» **TRY IT**:
Every line from the one containing "比如，当你的服务注册还在使用zk时，别人的组件已经在用etcd做服务注册。" to the last line of the listing below should be given again exactly.

» **DATA EXCERPTS**:
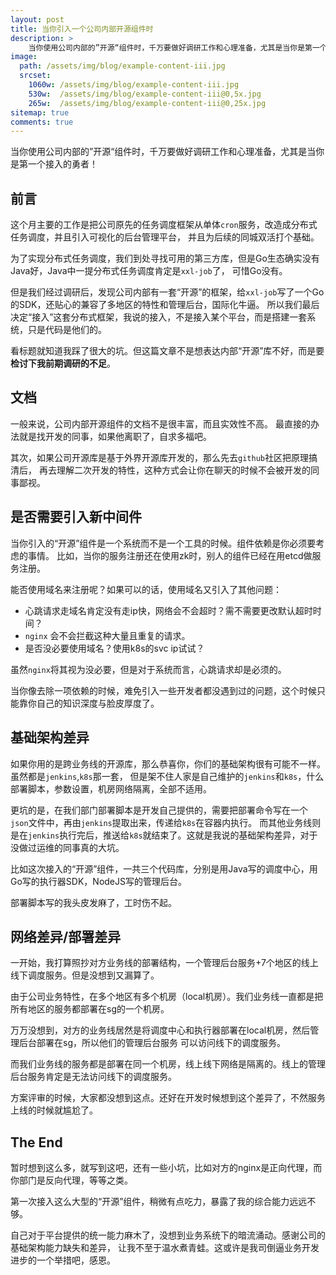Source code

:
 ```yaml
---
layout: post
title: 当你引入一个公司内部开源组件时
description: >
    当你使用公司内部的”开源“组件时，千万要做好调研工作和心理准备，尤其是当你是第一个接入的勇者！
image: 
  path: /assets/img/blog/example-content-iii.jpg
  srcset:
    1060w: /assets/img/blog/example-content-iii.jpg
    530w:  /assets/img/blog/example-content-iii@0,5x.jpg
    265w:  /assets/img/blog/example-content-iii@0,25x.jpg
sitemap: true
comments: true
---
```


当你使用公司内部的”开源“组件时，千万要做好调研工作和心理准备，尤其是当你是第一个接入的勇者！

## 前言

这个月主要的工作是把公司原先的任务调度框架从单体`cron`服务，改造成分布式任务调度，并且引入可视化的后台管理平台，
并且为后续的同城双活打个基础。

为了实现分布式任务调度，我们到处寻找可用的第三方库，但是Go生态确实没有Java好，Java中一提分布式任务调度肯定是`xxl-job`了，
可惜Go没有。

但是我们经过调研后，发现公司内部有一套“开源”的框架，给`xxl-job`写了一个Go的SDK，还贴心的兼容了多地区的特性和管理后台，国际化牛逼。
所以我们最后决定“接入”这套分布式框架，我说的接入，不是接入某个平台，而是搭建一套系统，只是代码是他们的。

看标题就知道我踩了很大的坑。但这篇文章不是想表达内部“开源”库不好，而是要**检讨下我前期调研的不足**。

## 文档

一般来说，公司内部开源组件的文档不是很丰富，而且实效性不高。
最直接的办法就是找开发的同事，如果他离职了，自求多福吧。

其次，如果公司开源库是基于外界开源库开发的，那么先去`github`社区把原理搞清后，
再去理解二次开发的特性，这种方式会让你在聊天的时候不会被开发的同事鄙视。


## 是否需要引入新中间件

当你引入的“开源”组件是一个系统而不是一个工具的时候。组件依赖是你必须要考虑的事情。
比如，当你的服务注册还在使用zk时，别人的组件已经在用etcd做服务注册。

能否使用域名来注册呢？如果可以的话，使用域名又引入了其他问题：
- 心跳请求走域名肯定没有走ip快，网络会不会超时？需不需要更改默认超时时间？
- `nginx` 会不会拦截这种大量且重复的请求。
- 是否没必要使用域名？使用k8s的svc ip试试？
  
虽然`nginx`将其视为没必要，但是对于系统而言，心跳请求却是必须的。

当你像去除一项依赖的时候，难免引入一些开发者都没遇到过的问题，这个时候只能靠你自己的知识深度与脸皮厚度了。

## 基础架构差异

如果你用的是跨业务线的开源库，那么恭喜你，你们的基础架构很有可能不一样。虽然都是`jenkins`,`k8s`那一套，
但是架不住人家是自己维护的`jenkins`和`k8s`，什么部署脚本，参数设置，机房网络隔离，全部不适用。


更坑的是，在我们部门部署脚本是开发自己提供的，需要把部署命令写在一个`json`文件中，再由`jenkins`提取出来，传递给`k8s`在容器内执行。
而其他业务线则是在`jenkins`执行完后，推送给`k8s`就结束了。这就是我说的基础架构差异，对于没做过运维的同事真的大坑。

比如这次接入的“开源”组件，一共三个代码库，分别是用Java写的调度中心，用Go写的执行器SDK，NodeJS写的管理后台。

部署脚本写的我头皮发麻了，工时伤不起。


## 网络差异/部署差异
一开始，我打算照抄对方业务线的部署结构，一个管理后台服务+7个地区的线上线下调度服务。但是没想到又漏算了。

由于公司业务特性，在多个地区有多个机房（local机房）。我们业务线一直都是把所有地区的服务都部署在sg的一个机房。

万万没想到，对方的业务线居然是将调度中心和执行器部署在local机房，然后管理后台部署在sg，所以他们的管理后台服务
可以访问线下的调度服务。

而我们业务线的服务都是部署在同一个机房，线上线下网络是隔离的。线上的管理后台服务肯定是无法访问线下的调度服务。

方案评审的时候，大家都没想到这点。还好在开发时候想到这个差异了，不然服务上线的时候就尴尬了。

## The End

暂时想到这么多，就写到这吧，还有一些小坑，比如对方的nginx是正向代理，而你部门是反向代理，等等之类。

第一次接入这么大型的“开源”组件，稍微有点吃力，暴露了我的综合能力远远不够。

自己对于平台提供的统一能力麻木了，没想到业务系统下的暗流涌动。感谢公司的基础架构能力缺失和差异，
让我不至于温水煮青蛙。这或许是我司倒逼业务开发进步的一个举措吧，感恩。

» **RESPONSE TO THE TASK**:
比如，当你的服务注册还在使用zk时，别人的组件已经在用etcd做服务注册。

能否使用域名来注册呢？如果可以的话，使用域名又引入了其他问题：
- 心跳请求走域名肯定没有走ip快，网络会不会超时？需不需要更改默认超时时间？
- `nginx` 会不会拦截这种大量且重复的请求。
- 是否没必要使用域名？使用k8s的svc ip试试？
  
虽然`nginx`将其视为没必要，但是对于系统而言，心跳请求却是必须的。

当你像去除一项依赖的时候，难免引入一些开发者都没遇到过的问题，这个时候只能靠你自己的知识深度与脸皮厚度了。

## 基础架构差异

如果你用的是跨业务线的开源库，那么恭喜你，你们的基础架构很有可能不一样。虽然都是`jenkins`,`k8s`那一套，
但是架不住人家是自己维护的`jenkins`和`k8s`，什么部署脚本，参数设置，机房网络隔离，全部不适用。


更坑的是，在我们部门部署脚本是开发自己提供的，需要把部署命令写在一个`json`文件中，再由`jenkins`提取出来，传递给`k8s`在容器内执行。
而其他业务线则是在`jenkins`执行完后，推送给`k8s`就结束了。这就是我说的基础架构差异，对于没做过运维的同事真的大坑。

比如这次接入的“开源”组件，一共三个代码库，分别是用Java写的调度中心，用Go写的执行器SDK，NodeJS写的管理后台。

部署脚本写的我头皮发麻了，工时伤不起。


## 网络差异/部署差异
一开始，我打算照抄对方业务线的部署结构，一个管理后台服务+7个地区的线上线下调度服务。但是没想到又漏算了。

由于公司业务特性，在多个地区有多个机房（local机房）。我们业务线一直都是把所有地区的服务都部署在sg的一个机房。

万万没想到，对方的业务线居然是将调度中心和执行器部署在local机房，然后管理后台部署在sg，所以他们的管理后台服务
可以访问线下的调度服务。

而我们业务线的服务都是部署在同一个机房，线上线下网络是隔离的。线上的管理后台服务肯定是无法访问线下的调度服务。

方案评审的时候，大家都没想到这点。还好在开发时候想到这个差异了，不然服务上线的时候就尴尬了。

## The End

暂时想到这么多，就写到这吧，还有一些小坑，比如对方的nginx是正向代理，而你部门是反向代理，等等之类。

第一次接入这么大型的“开源”组件，稍微有点吃力，暴露了我的综合能力远远不够。

自己对于平台提供的统一能力麻木了，没想到业务系统下的暗流涌动。感谢公司的基础架构能力缺失和差异，
让我不至于温水煮青蛙。这或许是我司倒逼业务开发进步的一个举措吧，感恩。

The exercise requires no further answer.